With HIV infections rising an alarming 48% in some populations of young men, Joanna Schroeder hopes the new Kiss & Tell program will help educate all young people.
With a startling resurgence of HIV infections in young men, especially young gay black and Latino men, a new campaign is being launched both developed by, and targeting youth.
For those of us who were around in 1980s and aware of the plague that AIDS was, it’s impossible to imagine that there’s a whole group of young people for whom HIV and AIDS seems like something old people used to die of… But that’s just what a few teenagers I know told me recently. One boy said he knows that teens should be practicing safer sex, using condoms every single time, but AIDS just wasn’t on his radar.
But the numbers are clear and alarming:
Janet Weinberg, chief operating officer of Gay Men’s Health Crisis (GMHC), highlighted the dangers facing these young men by sharing the most recent HIV statistics available from the Centers for Disease Control and Prevention, which shows an alarming 48 percent increase in infections among young black men 13 to 29 years old between 2006 and 2009.
This new campaign going up around New York City hopes to change that.
“Thirteen to 19 year olds get it,” Weinberg said. “They understand the need to kiss, they need to tell and what they’re doing isn’t wrong.

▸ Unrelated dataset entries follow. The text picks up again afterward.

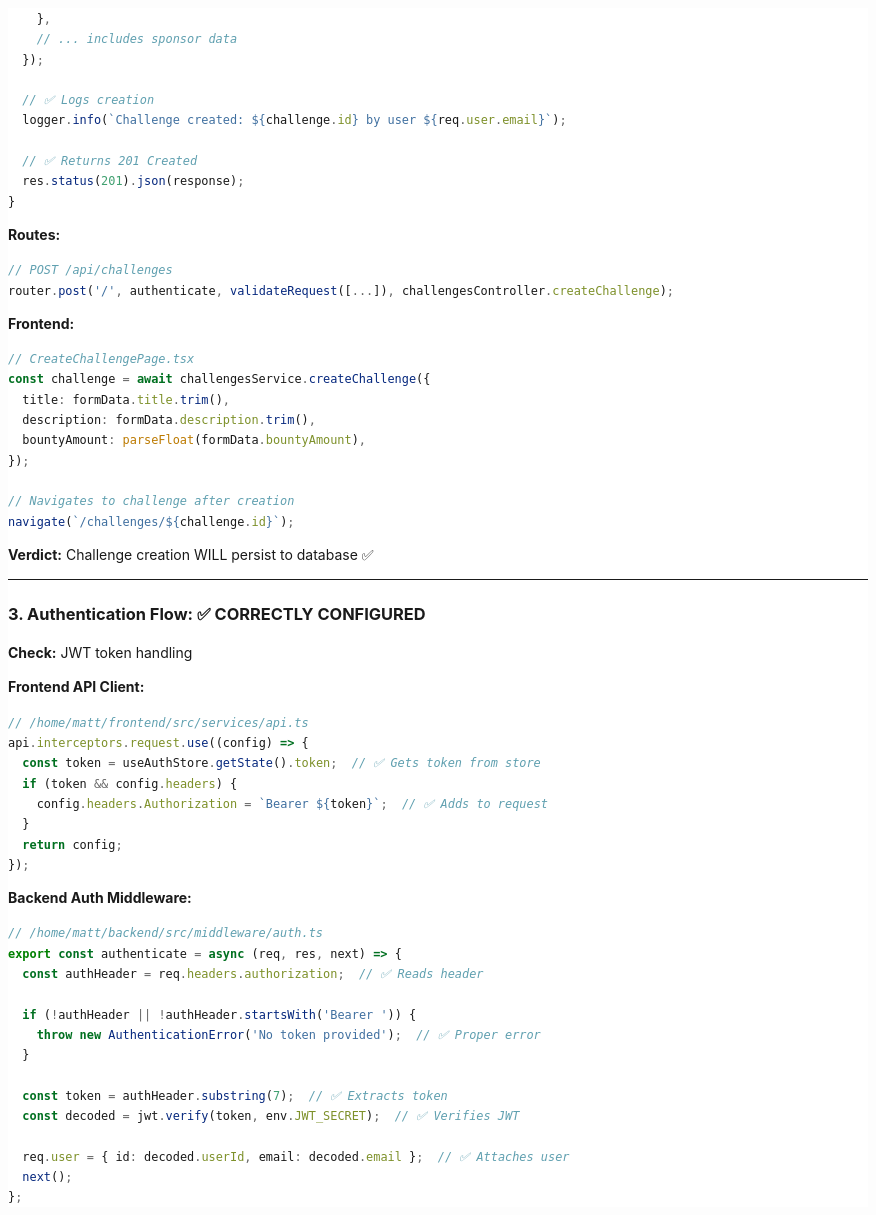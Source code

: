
 ```typescript
    },
    // ... includes sponsor data
  });

  // ✅ Logs creation
  logger.info(`Challenge created: ${challenge.id} by user ${req.user.email}`);

  // ✅ Returns 201 Created
  res.status(201).json(response);
}
```

**Routes:**
```typescript
// POST /api/challenges
router.post('/', authenticate, validateRequest([...]), challengesController.createChallenge);
```

**Frontend:**
```typescript
// CreateChallengePage.tsx
const challenge = await challengesService.createChallenge({
  title: formData.title.trim(),
  description: formData.description.trim(),
  bountyAmount: parseFloat(formData.bountyAmount),
});

// Navigates to challenge after creation
navigate(`/challenges/${challenge.id}`);
```

**Verdict:** Challenge creation WILL persist to database ✅

---

### 3. Authentication Flow: ✅ CORRECTLY CONFIGURED

**Check:** JWT token handling

**Frontend API Client:**
```typescript
// /home/matt/frontend/src/services/api.ts
api.interceptors.request.use((config) => {
  const token = useAuthStore.getState().token;  // ✅ Gets token from store
  if (token && config.headers) {
    config.headers.Authorization = `Bearer ${token}`;  // ✅ Adds to request
  }
  return config;
});
```

**Backend Auth Middleware:**
```typescript
// /home/matt/backend/src/middleware/auth.ts
export const authenticate = async (req, res, next) => {
  const authHeader = req.headers.authorization;  // ✅ Reads header

  if (!authHeader || !authHeader.startsWith('Bearer ')) {
    throw new AuthenticationError('No token provided');  // ✅ Proper error
  }

  const token = authHeader.substring(7);  // ✅ Extracts token
  const decoded = jwt.verify(token, env.JWT_SECRET);  // ✅ Verifies JWT

  req.user = { id: decoded.userId, email: decoded.email };  // ✅ Attaches user
  next();
};
```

How they do it needs to be safe.”
Weinberg says that the biggest roadblock to the practice of safer sex is the continuous shame tied to gay relationships.
As parents, we need to educate our children about the very real possibility of HIV’s resurgence within all communities, and that protection, education, and communication are the best ways to prevent the spread of a disease that is still very often fatal. We should also convey to our children that even though these numbers reflect an increase in one segment of the population, nobody is safe without protection.